## Requirement
Pick out every line of the entries below where "description" occurs, and copy those lines.

Source data
•••••

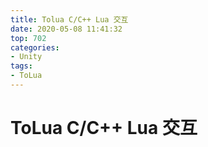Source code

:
 ```yaml
---
title: Tolua C/C++ Lua 交互
date: 2020-05-08 11:41:32
top: 702
categories:
- Unity
tags:
- ToLua
---
```


# ToLua C/C++ Lua 交互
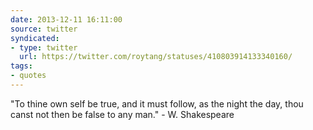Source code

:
 ```yaml
---
date: 2013-12-11 16:11:00
source: twitter
syndicated:
- type: twitter
  url: https://twitter.com/roytang/statuses/410803914133340160/
tags:
- quotes
---
```


"To thine own self be true, and it must follow, as the night the day, thou canst not then be false to any man." - W. Shakespeare
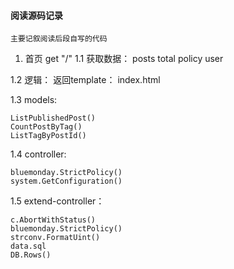 #### 阅读源码记录
`主要记叙阅读后段自写的代码`

1.  首页  get   "/"
1.1 获取数据：   posts  total   policy  user    

1.2 逻辑：   返回template： index.html

1.3 models:     
```text
ListPublishedPost()     
CountPostByTag()    
ListTagByPostId()   
```

1.4 controller: 
```text
bluemonday.StrictPolicy()
system.GetConfiguration()

```

1.5 extend-controller：
```text
c.AbortWithStatus()
bluemonday.StrictPolicy()
strconv.FormatUint()
data.sql
DB.Rows()
```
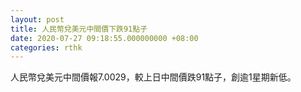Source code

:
 ```yaml
---
layout: post
title: 人民幣兌美元中間價下跌91點子
date: 2020-07-27 09:18:55.000000000 +08:00
categories: rthk
---
```


人民幣兌美元中間價報7.0029，較上日中間價跌91點子，創逾1星期新低。
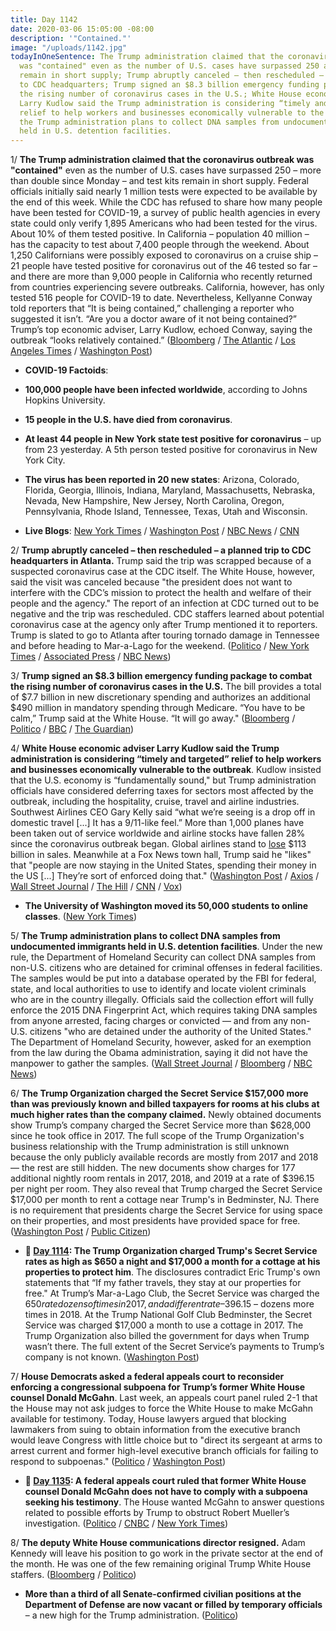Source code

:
 ```yaml
---
title: Day 1142
date: 2020-03-06 15:05:00 -08:00
description: '"Contained."'
image: "/uploads/1142.jpg"
todayInOneSentence: The Trump administration claimed that the coronavirus outbreak
  was "contained" even as the number of U.S. cases have surpassed 250 and test kits
  remain in short supply; Trump abruptly canceled – then rescheduled – a planned trip
  to CDC headquarters; Trump signed an $8.3 billion emergency funding package to combat
  the rising number of coronavirus cases in the U.S.; White House economic adviser
  Larry Kudlow said the Trump administration is considering “timely and targeted”
  relief to help workers and businesses economically vulnerable to the outbreak; and
  the Trump administration plans to collect DNA samples from undocumented immigrants
  held in U.S. detention facilities.
---
```


1/ **The Trump administration claimed that the coronavirus outbreak was "contained"** even as the number of U.S. cases have surpassed 250 – more than double since Monday – and test kits remain in short supply. Federal officials initially said nearly 1 million tests were expected to be available by the end of this week. While the CDC has refused to share how many people have been tested for COVID-19, a survey of public health agencies in every state could only verify 1,895 Americans who had been tested for the virus. About 10% of them tested positive. In California – population 40 million – has the capacity to test about 7,400 people through the weekend. About 1,250 Californians were possibly exposed to coronavirus on a cruise ship – 21 people have tested positive for coronavirus out of the 46 tested so far – and there are more than 9,000 people in California who recently returned from countries experiencing severe outbreaks. California, however, has only tested 516 people for COVID-19 to date. Nevertheless, Kellyanne Conway told reporters that “It is being contained,” challenging a reporter who suggested it isn’t. “Are you a doctor aware of it not being contained?” Trump’s top economic adviser, Larry Kudlow, echoed Conway, saying the outbreak “looks relatively contained.” ([Bloomberg](https://www.bloomberg.com/news/articles/2020-03-06/trump-aides-say-virus-is-contained-while-u-s-count-grows) / [The Atlantic](https://www.theatlantic.com/health/archive/2020/03/how-many-americans-have-been-tested-coronavirus/607597/) / [Los Angeles Times](https://www.latimes.com/science/story/2020-03-06/chaos-at-hospitals-due-to-shortage-of-coronavirus-tests) / [Washington Post](https://www.washingtonpost.com/health/dozens-of-passengers-on-a-stranded-cruise-ship-are-infected-by-coronavirus-that-number-could-soon-grow/2020/03/06/17cf1974-5fdb-11ea-b014-4fafa866bb81_story.html))

* **COVID-19 Factoids**:

* **100,000 people have been infected worldwide**, according to Johns Hopkins University.

* **15 people in the U.S. have died from coronavirus**.

* **At least 44 people in New York state test positive for coronavirus** – up from 23 yesterday. A 5th person tested positive for coronavirus in New York City.

* **The virus has been reported in 20 new states**: Arizona, Colorado, Florida, Georgia, Illinois, Indiana, Maryland, Massachusetts, Nebraska, Nevada, New Hampshire, New Jersey, North Carolina, Oregon, Pennsylvania, Rhode Island, Tennessee, Texas, Utah and Wisconsin.

* **Live Blogs**: [New York Times](https://www.nytimes.com/2020/03/06/world/coronavirus-news.html) / [Washington Post](https://www.washingtonpost.com/world/2020/03/06/coronavirus-live-updates/) / [NBC News](https://www.nbcnews.com/health/health-news/live-blog/coronavirus-updates-live-14-dead-across-u-s-trump-signs-n1151451) / [CNN](https://www.cnn.com/world/live-news/coronavirus-outbreak-03-06-20-intl-hnk/index.html)

2/ **Trump abruptly canceled – then rescheduled – a planned trip to CDC headquarters in Atlanta.** Trump said the trip was scrapped because of a suspected coronavirus case at the CDC itself. The White House, however, said the visit was canceled because "the president does not want to interfere with the CDC’s mission to protect the health and welfare of their people and the agency." The report of an infection at CDC turned out to be negative and the trip was rescheduled. CDC staffers learned about potential coronavirus case at the agency only after Trump mentioned it to reporters. Trump is slated to go to Atlanta after touring tornado damage in Tennessee and before heading to Mar-a-Lago for the weekend. ([Politico](https://www.politico.com/news/2020/03/06/trump-cancels-trip-to-cdc-friday-122653) / [New York Times](https://www.nytimes.com/2020/03/06/us/politics/trump-coronavirus-cdc.html) / [Associated Press](https://apnews.com/0be2e3b52733ec84aadb201ab9555230) / [NBC News](https://www.nbcnews.com/politics/donald-trump/trump-white-house-give-differing-explanations-briefly-nixed-cdc-visit-n1151546))

3/ **Trump signed an $8.3 billion emergency funding package to combat the rising number of coronavirus cases in the U.S.** The bill provides a total of $7.7 billion in new discretionary spending and authorizes an additional $490 million in mandatory spending through Medicare. “You have to be calm,” Trump said at the White House. “It will go away." ([Bloomberg](https://www.bloomberg.com/news/articles/2020-03-06/trump-signs-7-8-billion-virus-bill-after-infections-increase) / [Politico](https://www.politico.com/news/2020/03/06/trump-signs-83b-emergency-coronavirus-package-122681) / [BBC](https://www.bbc.com/news/world-us-canada-51767884) / [The Guardian](https://www.theguardian.com/us-news/live/2020/mar/06/joe-biden-bernie-sanders-2020-presidential-election-trump-coronavirus-live-updates?page=with:block-5e6260228f085f0b8d943710#block-5e6260228f085f0b8d943710))

4/ **White House economic adviser Larry Kudlow said the Trump administration is considering “timely and targeted” relief to help workers and businesses economically vulnerable to the outbreak**. Kudlow insisted that the U.S. economy is “fundamentally sound," but Trump administration officials have considered deferring taxes for sectors most affected by the outbreak, including the hospitality, cruise, travel and airline industries. Southwest Airlines CEO Gary Kelly said “what we’re seeing is a drop off in domestic travel \[...\] It has a 9/11-like feel.” More than 1,000 planes have been taken out of service worldwide and airline stocks have fallen 28% since the coronavirus outbreak began. Global airlines stand to [lose](https://www.cnn.com/2020/03/05/business/airlines-coronavirus-iata-travel/index.html) $113 billion in sales. Meanwhile at a Fox News town hall, Trump said he "likes" that "people are now staying in the United States, spending their money in the US \[...\] They’re sort of enforced doing that." ([Washington Post](https://www.washingtonpost.com/business/2020/03/06/white-house-could-seek-timely-targeted-aid-us-industries-hurt-by-coronavirus-outbreak-top-adviser-says/) / [Axios](https://www.axios.com/coronavirus-travel-fear-airlines-4a8f520b-f4b0-469d-ac04-653a19c369f9.html) / [Wall Street Journal](https://www.wsj.com/articles/united-airlines-cuts-u-s-international-flights-due-to-coronavirus-11583351359) / [The Hill](https://thehill.com/policy/finance/486316-kudlow-floats-targeted-economic-aid-as-coronavirus-spreads) / [CNN](https://www.cnn.com/2020/03/06/business/airline-jobs/index.html) / [Vox](https://www.vox.com/2020/3/6/21167675/trump-fox-news-town-hall-coronavirus-health-care))

* **The University of Washington moved its 50,000 students to online classes**. ([New York Times](https://www.nytimes.com/2020/03/06/us/coronavirus-college-campus-closings.html))

5/ **The Trump administration plans to collect DNA samples from undocumented immigrants held in U.S. detention facilities**. Under the new rule, the Department of Homeland Security can collect DNA samples from non-U.S. citizens who are detained for criminal offenses in federal facilities. The samples would be put into a database operated by the FBI for federal, state, and local authorities to use to identify and locate violent criminals who are in the country illegally. Officials said the collection effort will fully enforce the 2015 DNA Fingerprint Act, which requires taking DNA samples from anyone arrested, facing charges or convicted — and from any non-U.S. citizens "who are detained under the authority of the United States." The Department of Homeland Security, however, asked for an exemption from the law during the Obama administration, saying it did not have the manpower to gather the samples. ([Wall Street Journal](https://www.wsj.com/articles/trump-administration-to-collect-dna-from-immigrants-taken-into-custody-11583470503) / [Bloomberg](https://www.bloomberg.com/news/articles/2020-03-06/trump-administration-moves-to-collect-dna-of-detained-migrants) / [NBC News](https://www.nbcnews.com/politics/immigration/u-s-begin-taking-dna-samples-immigrants-who-enter-country-n1151141))

6/ **The Trump Organization charged the Secret Service $157,000 more than was previously known and billed taxpayers for rooms at his clubs at much higher rates than the company claimed.** Newly obtained documents show Trump’s company charged the Secret Service more than $628,000 since he took office in 2017. The full scope of the Trump Organization's business relationship with the Trump administration is still unknown because the only publicly available records are mostly from 2017 and 2018 — the rest are still hidden. The new documents show charges for 177 additional nightly room rentals in 2017, 2018, and 2019 at a rate of $396.15 per night per room. They also reveal that Trump charged the Secret Service $17,000 per month to rent a cottage near Trump's in Bedminster, NJ. There is no requirement that presidents charge the Secret Service for using space on their properties, and most presidents have provided space for free. ([Washington Post](https://www.washingtonpost.com/politics/newly-obtained-documents-show-157000-in-additional-payments-by-the-secret-service-to-trump-properties/2020/03/05/7da2a610-5cbd-11ea-b014-4fafa866bb81_story.html) / [Public Citizen](https://www.citizen.org/news/secretservicefoia/))

* **📌 [Day 1114](https://whatthefuckjusthappenedtoday.com/2020/02/07/day-1114/#4-the-trump-organization-charged-tru): The Trump Organization charged Trump's Secret Service rates as high as $650 a night and $17,000 a month for a cottage at his properties to protect him**. The disclosures contradict Eric Trump's own statements that “If my father travels, they stay at our properties for free." At Trump’s Mar-a-Lago Club, the Secret Service was charged the $650 rate dozens of times in 2017, and a different rate – $396.15 – dozens more times in 2018. At the Trump National Golf Club Bedminster, the Secret Service was charged $17,000 a month to use a cottage in 2017. The Trump Organization also billed the government for days when Trump wasn’t there. The full extent of the Secret Service’s payments to Trump’s company is not known. ([Washington Post](https://www.washingtonpost.com/politics/secret-service-has-paid-rates-as-high-as-650-a-night-for-rooms-at-trumps-properties/2020/02/06/7f27a7c6-3ec5-11ea-8872-5df698785a4e_story.html))

7/ **House Democrats asked a federal appeals court to reconsider enforcing a congressional subpoena for Trump’s former White House counsel Donald McGahn**. Last week, an appeals court panel ruled 2-1 that the House may not ask judges to force the White House to make McGahn available for testimony. Today, House lawyers argued that blocking lawmakers from suing to obtain information from the executive branch would leave Congress with little choice but to "direct its sergeant at arms to arrest current and former high-level executive branch officials for failing to respond to subpoenas." ([Politico](https://www.politico.com/news/2020/03/06/don-mcghan-testimony-ruling-122808) / [Washington Post](https://www.washingtonpost.com/local/legal-issues/house-democrats-request-appeal-asking-court-to-enforce-subpoena-for-former-trump-white-house-counsel-donald-mcgahn/2020/03/06/75e33bec-5f10-11ea-b29b-9db42f7803a7_story.html))

* **📌 [Day 1135](https://whatthefuckjusthappenedtoday.com/2020/02/28/day-1135/#5-a-federal-appeals-court-ruled-that): A federal appeals court ruled that former White House counsel Donald McGahn does not have to comply with a subpoena seeking his testimony**. The House wanted McGahn to answer questions related to possible efforts by Trump to obstruct Robert Mueller’s investigation. ([Politico](https://www.politico.com/news/2020/02/28/trump-wins-appeal-to-block-mcgahn-testimony-118219) / [CNBC](https://www.cnbc.com/2020/02/28/appeals-court-say-trump-lawyer-mcgahn-doesnt-have-to-testify-to-house.html) / [New York Times](https://www.nytimes.com/2020/02/28/us/mcgahn-subpoena-trump.html?referringSource=articleShare))

8/ **The deputy White House communications director resigned.** Adam Kennedy will leave his position to go work in the private sector at the end of the month. He was one of the few remaining original Trump White House staffers. ([Bloomberg](https://www.bloomberg.com/news/articles/2020-03-06/top-trump-communications-strategist-set-to-leave-white-house) / [Politico](https://www.politico.com/news/2020/03/06/trump-white-house-adam-kennedy-122435))

* **More than a third of all Senate-confirmed civilian positions at the Department of Defense are now vacant or filled by temporary officials** – a new high for the Trump administration. ([Politico](https://www.politico.com/news/2020/03/06/pentagon-vacancies-donald-trump-122805))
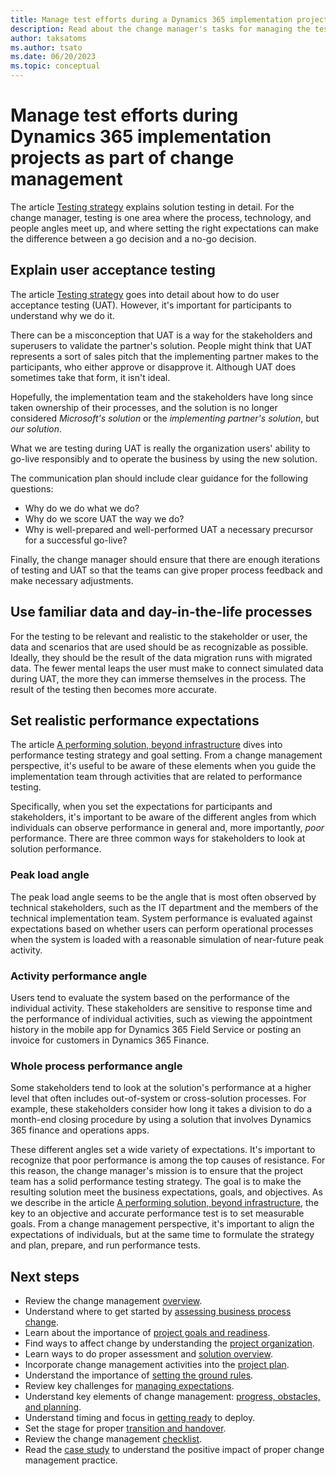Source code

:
 ```yaml
---
title: Manage test efforts during a Dynamics 365 implementation project
description: Read about the change manager's tasks for managing the test efforts during a Dynamics 365 implementation project.
author: taksatoms
ms.author: tsato
ms.date: 06/20/2023
ms.topic: conceptual
---
```


# Manage test efforts during Dynamics 365 implementation projects as part of change management

The article [Testing strategy](testing-strategy.md) explains solution testing in detail. For the change manager, testing is one area where the process, technology, and people angles meet up, and where setting the right expectations can make the difference between a go decision and a no-go decision.

## Explain user acceptance testing

The article [Testing strategy](testing-strategy.md) goes into detail about how to do user acceptance testing (UAT). However, it's important for participants to understand why we do it.

There can be a misconception that UAT is a way for the stakeholders and superusers to validate the partner's solution. People might think that UAT represents a sort of sales pitch that the implementing partner makes to the participants, who either approve or disapprove it. Although UAT does sometimes take that form, it isn't ideal.

Hopefully, the implementation team and the stakeholders have long since taken ownership of their processes, and the solution is no longer considered *Microsoft's solution* or the *implementing partner's solution*, but *our solution*.

What we are testing during UAT is really the organization users' ability to go-live responsibly and to operate the business by using the new solution.

The communication plan should include clear guidance for the following questions:

- Why do we do what we do?
- Why do we score UAT the way we do?
- Why is well-prepared and well-performed UAT a necessary precursor for a successful go-live?

Finally, the change manager should ensure that there are enough iterations of testing and UAT so that the teams can give proper process feedback and make necessary adjustments.

## Use familiar data and day-in-the-life processes

For the testing to be relevant and realistic to the stakeholder or user, the data and scenarios that are used should be as recognizable as possible. Ideally, they should be the result of the data migration runs with migrated data. The fewer mental leaps the user must make to connect simulated data during UAT, the more they can immerse themselves in the process. The result of the testing then becomes more accurate.

## Set realistic performance expectations

The article [A performing solution, beyond infrastructure](performing-solution.md) dives into performance testing strategy and goal setting. From a change management perspective, it's useful to be aware of these elements when you guide the implementation team through activities that are related to performance testing.

Specifically, when you set the expectations for participants and stakeholders, it's important to be aware of the different angles from which individuals can observe performance in general and, more importantly, *poor* performance. There are three common ways for stakeholders to look at solution performance.

### Peak load angle

The peak load angle seems to be the angle that is most often observed by technical stakeholders, such as the IT department and the members of the technical implementation team. System performance is evaluated against expectations based on whether users can perform operational processes when the system is loaded with a reasonable simulation of near-future peak activity.

### Activity performance angle

Users tend to evaluate the system based on the performance of the individual activity. These stakeholders are sensitive to response time and the performance of individual activities, such as viewing the appointment history in the mobile app for Dynamics 365 Field Service or posting an invoice for customers in Dynamics 365 Finance.

### Whole process performance angle

Some stakeholders tend to look at the solution's performance at a higher level that often includes out-of-system or cross-solution processes. For example, these stakeholders consider how long it takes a division to do a month-end closing procedure by using a solution that involves Dynamics 365 finance and operations apps.

These different angles set a wide variety of expectations. It's important to recognize that poor performance is among the top causes of resistance. For this reason, the change manager's mission is to ensure that the project team has a solid performance testing strategy. The goal is to make the resulting solution meet the business expectations, goals, and objectives. As we describe in the article [A performing solution, beyond infrastructure](performing-solution.md), the key to an objective and accurate performance test is to set measurable goals. From a change management perspective, it's important to align the expectations of individuals, but at the same time to formulate the strategy and plan, prepare, and run performance tests.

## Next steps

- Review the change management [overview](change-management.md).
- Understand where to get started by [assessing business process change](change-management-assessing-business-process-change.md).
- Learn about the importance of [project goals and readiness](change-management-project-goals-readiness.md).
- Find ways to affect change by understanding the [project organization](change-management-project-organization.md).
- Learn ways to do proper assessment and [solution overview](change-management-solution-overiew.md).
- Incorporate change management activities into the [project plan](change-management-project-plan.md).
- Understand the importance of [setting the ground rules](change-management-set-ground-rules.md).
- Review key challenges for [managing expectations](change-management-manage-expectations.md).
- Understand key elements of change management: [progress, obstacles, and planning](change-management-progress-obstacles-planning.md).
- Understand timing and focus in [getting ready](change-management-get-ready.md) to deploy.
- Set the stage for proper [transition and handover](change-management-transition-handover.md).
- Review the change management [checklist](change-management-checklist.md).
- Read the [case study](change-management-case-study.md) to understand the positive impact of proper change management practice.
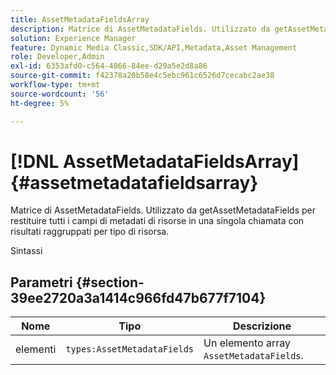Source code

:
 ```yaml
---
title: AssetMetadataFieldsArray
description: Matrice di AssetMetadataFields. Utilizzato da getAssetMetadataFields per restituire tutti i campi di metadati di risorse in una singola chiamata con risultati raggruppati per tipo di risorsa.
solution: Experience Manager
feature: Dynamic Media Classic,SDK/API,Metadata,Asset Management
role: Developer,Admin
exl-id: 6353afd0-c564-4866-84ee-d29a5e2d8a86
source-git-commit: f42378a20b58e4c5ebc961c6526d7cecabc2ae38
workflow-type: tm+mt
source-wordcount: '56'
ht-degree: 5%

---
```


# [!DNL AssetMetadataFieldsArray]{#assetmetadatafieldsarray}

Matrice di AssetMetadataFields. Utilizzato da getAssetMetadataFields per restituire tutti i campi di metadati di risorse in una singola chiamata con risultati raggruppati per tipo di risorsa.

Sintassi

## Parametri {#section-39ee2720a3a1414c966fd47b677f7104}

| Nome | Tipo | Descrizione |
|---|---|---|
| elementi | `types:AssetMetadataFields` | Un elemento array `AssetMetadataFields`. |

•••••

## Exercise response
description: '"Contained."'
description: Read about the change manager's tasks for managing the test efforts during a Dynamics 365 implementation project.
description: Matrice di AssetMetadataFields. Utilizzato da getAssetMetadataFields per restituire tutti i campi di metadati di risorse in una singola chiamata con risultati raggruppati per tipo di risorsa.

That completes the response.